Tensions between moral anti-realism and effective altruism by Spencer Greenberg
- We liked: that the post addresses a particular combination of beliefs that a group of people holds (and is explicit about addressing the post to this group of people), and that it draws out a potential contradiction while exploring other possible explanations.
- We didn’t like: that the conclusion is a little vague.

Climate change and energy issues

The most important climate change uncertainty by cwa
- We liked: that it pushes back against the tendency in EA to focus mostly on extreme-warming scenarios (>6°C), outlining reasons for why most of the uncertainty comes from poor models of the effects of much more probable medium-warming scenarios.

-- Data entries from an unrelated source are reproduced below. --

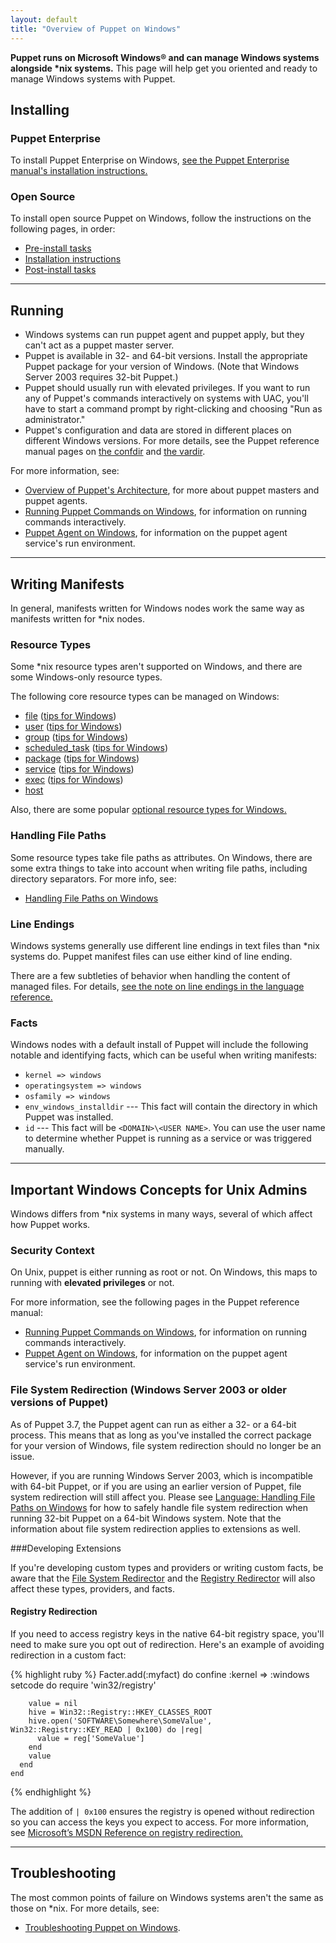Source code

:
 ```yaml
---
layout: default
title: "Overview of Puppet on Windows"
---
```





[troubleshooting]: ./troubleshooting.html

[win_commands]: /puppet/latest/reference/services_commands_windows.html
[win_agent]: /puppet/latest/reference/services_agent_windows.html
[arch]: /puppet/latest/reference/architecture.html
[the confdir]: /puppet/latest/reference/dirs_confdir.html
[the vardir]: /puppet/latest/reference/dirs_vardir.html

**Puppet runs on Microsoft Windows® and can manage Windows systems alongside \*nix systems.** This page will help get you oriented and ready to manage Windows systems with Puppet.


Installing
-----

### Puppet Enterprise

To install Puppet Enterprise on Windows, [see the Puppet Enterprise manual's installation instructions.](/pe/latest/install_windows.html)

### Open Source

To install open source Puppet on Windows, follow the instructions on the following pages, in order:

* [Pre-install tasks](/guides/install_puppet/pre_install.html)
* [Installation instructions](/guides/install_puppet/install_windows.html)
* [Post-install tasks](/guides/install_puppet/post_install.html)

* * *

Running
-----

* Windows systems can run puppet agent and puppet apply, but they can't act as a puppet master server.
* Puppet is available in 32- and 64-bit versions. Install the appropriate Puppet package for your version of Windows. (Note that Windows Server 2003 requires 32-bit Puppet.)
* Puppet should usually run with elevated privileges. If you want to run any of Puppet's commands interactively on systems with UAC, you'll have to start a command prompt by right-clicking and choosing "Run as administrator."
* Puppet's configuration and data are stored in different places on different Windows versions. For more details, see the Puppet reference manual pages on [the confdir][] and [the vardir][].

For more information, see:

* [Overview of Puppet's Architecture][arch], for more about puppet masters and puppet agents.
* [Running Puppet Commands on Windows][win_commands], for information on running commands interactively.
* [Puppet Agent on Windows][win_agent], for information on the puppet agent service's run environment.

* * *

Writing Manifests
-----

In general, manifests written for Windows nodes work the same way as manifests written for \*nix nodes.

### Resource Types

Some \*nix resource types aren't supported on Windows, and there are some Windows-only resource types.

The following core resource types can be managed on Windows:

* [file](/references/latest/type.html#file) ([tips for Windows](/puppet/latest/reference/resources_file_windows.html))
* [user](/references/latest/type.html#user) ([tips for Windows](/puppet/latest/reference/resources_user_group_windows.html))
* [group](/references/latest/type.html#group) ([tips for Windows](/puppet/latest/reference/resources_user_group_windows.html))
* [scheduled_task](/references/latest/type.html#scheduledtask) ([tips for Windows](/puppet/latest/reference/resources_scheduled_task_windows.html))
* [package](/references/latest/type.html#package) ([tips for Windows](/puppet/latest/reference/resources_package_windows.html))
* [service](/references/latest/type.html#service) ([tips for Windows](/puppet/latest/reference/resources_service.html))
* [exec](/references/latest/type.html#exec) ([tips for Windows](/puppet/latest/reference/resources_exec_windows.html))
* [host](/references/latest/type.html#host)

Also, there are some popular [optional resource types for Windows.](/puppet/latest/reference/resources_windows_optional.html)

### Handling File Paths

Some resource types take file paths as attributes. On Windows, there are some extra things to take into account when writing file paths, including directory separators. For more info, see:

* [Handling File Paths on Windows](/puppet/latest/reference/lang_windows_file_paths.html)

### Line Endings

Windows systems generally use different line endings in text files than \*nix systems do. Puppet manifest files can use either kind of line ending.

There are a few subtleties of behavior when handling the content of managed files. For details, [see the note on line endings in the language reference.](/puppet/latest/reference/lang_summary.html#line-endings-in-windows-text-files)

### Facts

Windows nodes with a default install of Puppet will include the following notable and identifying facts, which can be useful when writing manifests:

* `kernel => windows`
* `operatingsystem => windows`
* `osfamily => windows`
* `env_windows_installdir` --- This fact will contain the directory in which Puppet was installed.
* `id` --- This fact will be `<DOMAIN>\<USER NAME>`. You can use the user name to determine whether Puppet is running as a service or was triggered manually.


* * *

Important Windows Concepts for Unix Admins
-----

Windows differs from \*nix systems in many ways, several of which affect how Puppet works.

### Security Context

On Unix, puppet is either running as root or not. On Windows, this maps to running with **elevated privileges** or not.

For more information, see the following pages in the Puppet reference manual:

* [Running Puppet Commands on Windows][win_commands], for information on running commands interactively.
* [Puppet Agent on Windows][win_agent], for information on the puppet agent service's run environment.

### File System Redirection (Windows Server 2003 or older versions of Puppet)

As of Puppet 3.7, the Puppet agent can run as either a 32- or a 64-bit process. This means that as long as you've installed the correct package for your version of Windows, file system redirection should no longer be an issue.

However, if you are running Windows Server 2003, which is incompatible with 64-bit Puppet, or if you are using an earlier version of Puppet, file system redirection will still affect you. Please see [Language: Handling File Paths on Windows](/puppet/latest/reference/lang_windows_file_paths.html) for how to safely handle file system redirection when running 32-bit Puppet on a 64-bit Windows system. Note that the information about file system redirection applies to extensions as well.

###Developing Extensions

If you're developing custom types and providers or writing custom facts, be aware that the <a href="http://msdn.microsoft.com/en-us/library/aa384187(v=vs.85).aspx">File System Redirector</a> and the <a href="http://msdn.microsoft.com/en-us/library/aa384232(v=vs.85).aspx">Registry Redirector</a> will also affect these types, providers, and facts.

#### Registry Redirection

If you need to access registry keys in the native 64-bit registry space, you'll need to make sure you opt out of redirection. Here's an example of avoiding redirection in a custom fact:

{% highlight ruby %}
    Facter.add(:myfact) do
      confine :kernel => :windows
      setcode do
        require 'win32/registry'

        value = nil
        hive = Win32::Registry::HKEY_CLASSES_ROOT
        hive.open('SOFTWARE\Somewhere\SomeValue',  Win32::Registry::KEY_READ | 0x100) do |reg|
          value = reg['SomeValue']
        end
        value
      end
    end
{% endhighlight %}

The addition of `| 0x100` ensures the registry is opened without redirection so you can access the keys you expect to access. For more information, see <a href="http://msdn.microsoft.com/en-us/library/aa384232(v=vs.85).aspx">Microsoft’s MSDN Reference on registry redirection.</a>


* * *

Troubleshooting
-----

The most common points of failure on Windows systems aren't the same as those on \*nix. For more details, see:

* [Troubleshooting Puppet on Windows][troubleshooting].

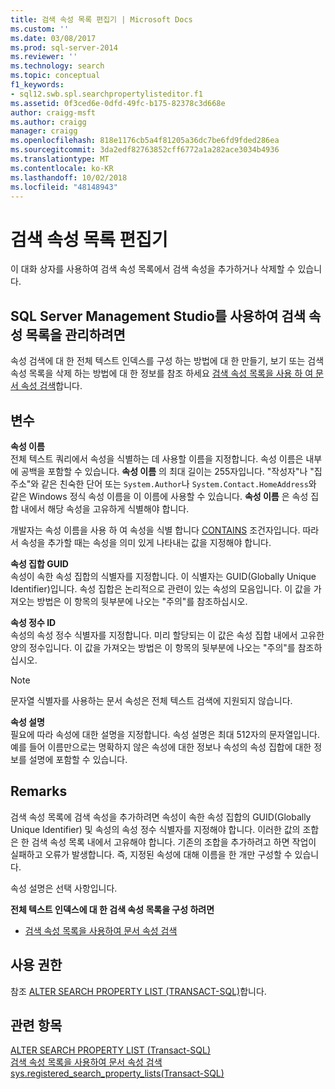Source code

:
 ```yaml
---
title: 검색 속성 목록 편집기 | Microsoft Docs
ms.custom: ''
ms.date: 03/08/2017
ms.prod: sql-server-2014
ms.reviewer: ''
ms.technology: search
ms.topic: conceptual
f1_keywords:
- sql12.swb.spl.searchpropertylisteditor.f1
ms.assetid: 0f3ced6e-0dfd-49fc-b175-82378c3d668e
author: craigg-msft
ms.author: craigg
manager: craigg
ms.openlocfilehash: 818e1176cb5a4f81205a36dc7be6fd9fded286ea
ms.sourcegitcommit: 3da2edf82763852cff6772a1a282ace3034b4936
ms.translationtype: MT
ms.contentlocale: ko-KR
ms.lasthandoff: 10/02/2018
ms.locfileid: "48148943"
---
```

# <a name="search-property-list-editor"></a>검색 속성 목록 편집기
  이 대화 상자를 사용하여 검색 속성 목록에서 검색 속성을 추가하거나 삭제할 수 있습니다.  
  
## <a name="to-use-sql-server-management-studio-to-manage-search-property-lists"></a>SQL Server Management Studio를 사용하여 검색 속성 목록을 관리하려면  
 속성 검색에 대 한 전체 텍스트 인덱스를 구성 하는 방법에 대 한 만들기, 보기 또는 검색 속성 목록을 삭제 하는 방법에 대 한 정보를 참조 하세요 [검색 속성 목록을 사용 하 여 문서 속성 검색](../relational-databases/search/search-document-properties-with-search-property-lists.md)합니다.  
  
## <a name="options"></a>변수  
 **속성 이름**  
 전체 텍스트 쿼리에서 속성을 식별하는 데 사용할 이름을 지정합니다. 속성 이름은 내부에 공백을 포함할 수 있습니다. **속성 이름** 의 최대 길이는 255자입니다. "작성자"나 "집 주소"와 같은 친숙한 단어 또는 `System.Author`나 `System.Contact.HomeAddress`와 같은 Windows 정식 속성 이름을 이 이름에 사용할 수 있습니다. **속성 이름** 은 속성 집합 내에서 해당 속성을 고유하게 식별해야 합니다.  
  
 개발자는 속성 이름을 사용 하 여 속성을 식별 합니다 [CONTAINS](/sql/t-sql/queries/contains-transact-sql) 조건자입니다. 따라서 속성을 추가할 때는 속성을 의미 있게 나타내는 값을 지정해야 합니다.  
  
 **속성 집합 GUID**  
 속성이 속한 속성 집합의 식별자를 지정합니다. 이 식별자는 GUID(Globally Unique Identifier)입니다. 속성 집합은 논리적으로 관련이 있는 속성의 모음입니다. 이 값을 가져오는 방법은 이 항목의 뒷부분에 나오는 "주의"를 참조하십시오.  
  
 **속성 정수 ID**  
 속성의 속성 정수 식별자를 지정합니다. 미리 할당되는 이 값은 속성 집합 내에서 고유한 양의 정수입니다. 이 값을 가져오는 방법은 이 항목의 뒷부분에 나오는 "주의"를 참조하십시오.  
  
> [!NOTE]  
>  문자열 식별자를 사용하는 문서 속성은 전체 텍스트 검색에 지원되지 않습니다.  
  
 **속성 설명**  
 필요에 따라 속성에 대한 설명을 지정합니다. 속성 설명은 최대 512자의 문자열입니다. 예를 들어 이름만으로는 명확하지 않은 속성에 대한 정보나 속성의 속성 집합에 대한 정보를 설명에 포함할 수 있습니다.  
  
## <a name="remarks"></a>Remarks  
 검색 속성 목록에 검색 속성을 추가하려면 속성이 속한 속성 집합의 GUID(Globally Unique Identifier) 및 속성의 속성 정수 식별자를 지정해야 합니다. 이러한 값의 조합은 한 검색 속성 목록 내에서 고유해야 합니다. 기존의 조합을 추가하려고 하면 작업이 실패하고 오류가 발생합니다. 즉, 지정된 속성에 대해 이름을 한 개만 구성할 수 있습니다.  
  
 속성 설명은 선택 사항입니다.  
  
 **전체 텍스트 인덱스에 대 한 검색 속성 목록을 구성 하려면**  
  
-   [검색 속성 목록을 사용하여 문서 속성 검색](../relational-databases/search/search-document-properties-with-search-property-lists.md)  
  
## <a name="permissions"></a>사용 권한  
 참조 [ALTER SEARCH PROPERTY LIST &#40;TRANSACT-SQL&#41;](/sql/t-sql/statements/alter-search-property-list-transact-sql)합니다.  
  
## <a name="see-also"></a>관련 항목  
 [ALTER SEARCH PROPERTY LIST &#40;Transact-SQL&#41;](/sql/t-sql/statements/alter-search-property-list-transact-sql)   
 [검색 속성 목록을 사용하여 문서 속성 검색](../relational-databases/search/search-document-properties-with-search-property-lists.md)   
 [sys.registered_search_property_lists&#40;Transact-SQL&#41;](/sql/relational-databases/system-catalog-views/sys-registered-search-property-lists-transact-sql)  
  
  
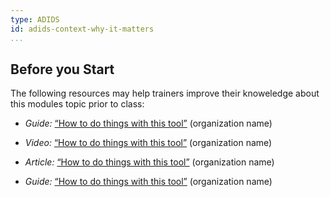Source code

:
 ```yaml
---
type: ADIDS
id: adids-context-why-it-matters
...
```


## Before you Start

The following resources may help trainers improve their knoweledge about this modules topic prior to class:

   * *Guide:* [“How to do things with this tool”](https://link.com) (organization name)

  * *Video:* [“How to do things with this tool”](https://link.com) (organization name)

  * *Article:* [“How to do things with this tool”](https://link.com) (organization name)

  * *Guide:* [“How to do things with this tool”](https://link.com) (organization name)
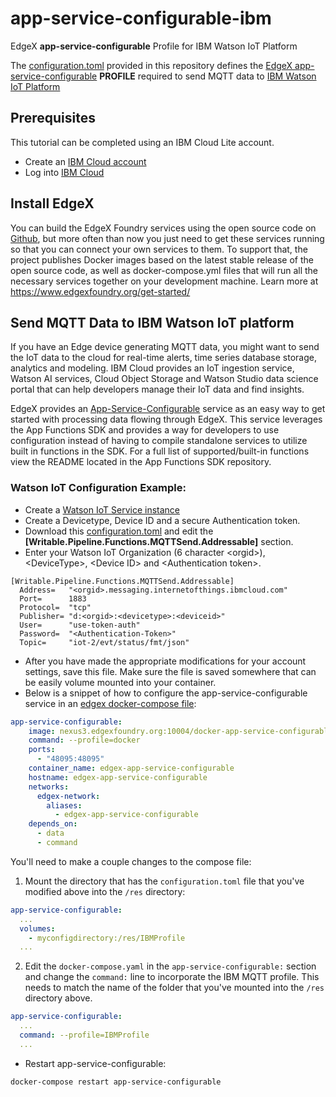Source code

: # app-service-configurable-ibm
EdgeX **app-service-configurable** Profile for IBM Watson IoT Platform

The [configuration.toml](/res/ibm-mqtt-export/configuration.toml) provided in this repository defines the [EdgeX app-service-configurable](https://github.com/edgexfoundry/app-service-configurable) **PROFILE** required to send MQTT data to [IBM Watson IoT Platform](https://cloud.ibm.com/catalog/services/internet-of-things-platform#about)

## Prerequisites

This tutorial can be completed using an IBM Cloud Lite account.

* Create an [IBM Cloud account](https://ibm.biz/BdzgKN)
* Log into [IBM Cloud](https://cloud.ibm.com/login)

## Install EdgeX

You can build the EdgeX Foundry services using the open source code on [Github](https://github.com/edgexfoundry), but more often than now you just need to get these services running so that you can connect your own services to them. To support that, the project publishes Docker images based on the latest stable release of the open source code, as well as docker-compose.yml files that will run all the necessary services together on your development machine. Learn more at https://www.edgexfoundry.org/get-started/

## Send MQTT Data to IBM Watson IoT platform

If you have an Edge device generating MQTT data, you might want to send the IoT data to the cloud for real-time alerts, time series database storage, analytics and modeling. IBM Cloud provides an IoT ingestion service, Watson AI services, Cloud Object Storage and  Watson Studio data science portal that can help developers manage their IoT data and find insights.

EdgeX provides an [App-Service-Configurable](https://github.com/edgexfoundry/app-service-configurable/blob/master/README.md) service as an easy way to get started with processing data flowing through EdgeX. This service leverages the App Functions SDK and provides a way for developers to use configuration instead of having to compile standalone services to utilize built in functions in the SDK. For a full list of supported/built-in functions view the README located in the App Functions SDK repository.

### Watson IoT Configuration Example:

* Create a [Watson IoT Service instance](https://cloud.ibm.com/catalog/services/internet-of-things-platform)
* Create a Devicetype, Device ID and a secure Authentication token.
* Download this [configuration.toml](/res/ibm-mqtt-export/configuration.toml) and edit the **[Writable.Pipeline.Functions.MQTTSend.Addressable]** section.
* Enter your Watson IoT Organization (6 character \<orgid>), \<DeviceType\>, \<Device ID\> and \<Authentication token\>.

```
[Writable.Pipeline.Functions.MQTTSend.Addressable]
  Address=   "<orgid>.messaging.internetofthings.ibmcloud.com"
  Port=      1883
  Protocol=  "tcp"
  Publisher= "d:<orgid>:<devicetype>:<deviceid>"
  User=      "use-token-auth"
  Password=  "<Authentication-Token>"
  Topic=     "iot-2/evt/status/fmt/json"
```  

* After you have made the appropriate modifications for your account settings, save this file. Make sure the file is saved somewhere that can be easily volume mounted into your container. 
* Below is a snippet of how to configure the app-service-configurable service in an [edgex docker-compose file](https://github.com/edgexfoundry/developer-scripts/tree/master/releases): 
```yaml
app-service-configurable:
    image: nexus3.edgexfoundry.org:10004/docker-app-service-configurable:latest
    command: --profile=docker
    ports:
      - "48095:48095"
    container_name: edgex-app-service-configurable
    hostname: edgex-app-service-configurable
    networks:
      edgex-network:
        aliases:
          - edgex-app-service-configurable
    depends_on:
      - data
      - command
  ```

You'll need to make a couple changes to the compose file:
1) Mount the directory that has the `configuration.toml` file that you've modified above into the `/res` directory:
```yaml
app-service-configurable:
  ...
  volumes:
    - myconfigdirectory:/res/IBMProfile
  ...
```
2) Edit the `docker-compose.yaml` in the `app-service-configurable:` section and change the `command:` line to incorporate the IBM MQTT profile. This needs to match the name of the folder that you've mounted into the `/res` directory above.

```yaml
app-service-configurable:
  ...
  command: --profile=IBMProfile
  ...
```

* Restart app-service-configurable:
```
docker-compose restart app-service-configurable
```
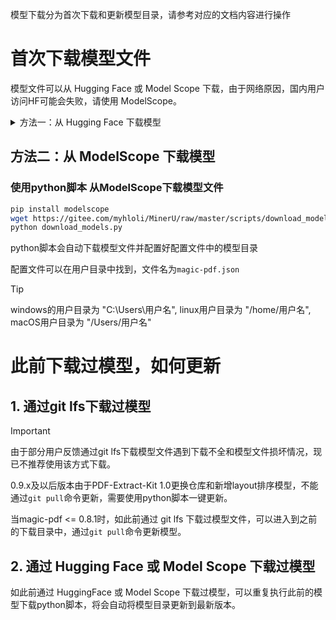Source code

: 模型下载分为首次下载和更新模型目录，请参考对应的文档内容进行操作

# 首次下载模型文件

模型文件可以从 Hugging Face 或 Model Scope 下载，由于网络原因，国内用户访问HF可能会失败，请使用 ModelScope。

<details>
  <summary>方法一：从 Hugging Face 下载模型</summary>
  <p>使用python脚本 从Hugging Face下载模型文件</p>
  <pre><code>pip install huggingface_hub
wget https://gitee.com/myhloli/MinerU/raw/master/scripts/download_models_hf.py -O download_models_hf.py
python download_models_hf.py</code></pre>
  <p>python脚本会自动下载模型文件并配置好配置文件中的模型目录</p>
</details>

## 方法二：从 ModelScope 下载模型

### 使用python脚本 从ModelScope下载模型文件

```bash
pip install modelscope
wget https://gitee.com/myhloli/MinerU/raw/master/scripts/download_models.py -O download_models.py
python download_models.py
```
python脚本会自动下载模型文件并配置好配置文件中的模型目录

配置文件可以在用户目录中找到，文件名为`magic-pdf.json`

> [!TIP]
> windows的用户目录为 "C:\\Users\\用户名", linux用户目录为 "/home/用户名", macOS用户目录为 "/Users/用户名"


# 此前下载过模型，如何更新

## 1. 通过git lfs下载过模型

> [!IMPORTANT]
> 由于部分用户反馈通过git lfs下载模型文件遇到下载不全和模型文件损坏情况，现已不推荐使用该方式下载。
> 
> 0.9.x及以后版本由于PDF-Extract-Kit 1.0更换仓库和新增layout排序模型，不能通过`git pull`命令更新，需要使用python脚本一键更新。

当magic-pdf <= 0.8.1时，如此前通过 git lfs 下载过模型文件，可以进入到之前的下载目录中，通过`git pull`命令更新模型。


## 2. 通过 Hugging Face 或 Model Scope 下载过模型

如此前通过 HuggingFace 或 Model Scope 下载过模型，可以重复执行此前的模型下载python脚本，将会自动将模型目录更新到最新版本。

We also liked that the post notes potential points of disagreement and how they might affect readers’ conclusions.
- We didn’t like: that we’re more unsure than usual about whether the conclusions are accurate. For instance, a comment from John Halstead points to literature from climate economics that suggests that harms from medium-warming scenarios can be constrained (although this is disputed in further comments). We also appreciate this comment.
The great energy descent (short version) - An important thing EA might have missed by Corentin Biteau
- We liked: that this makes the case for a really-big-if-true feature of the world that could impact a lot of EA prioritization.
- We didn’t like: that it seemed weak in its engagement with arguments about how the world might adapt to avoid the worst outcomes described (we recommend the top comments for more discussion of these issues).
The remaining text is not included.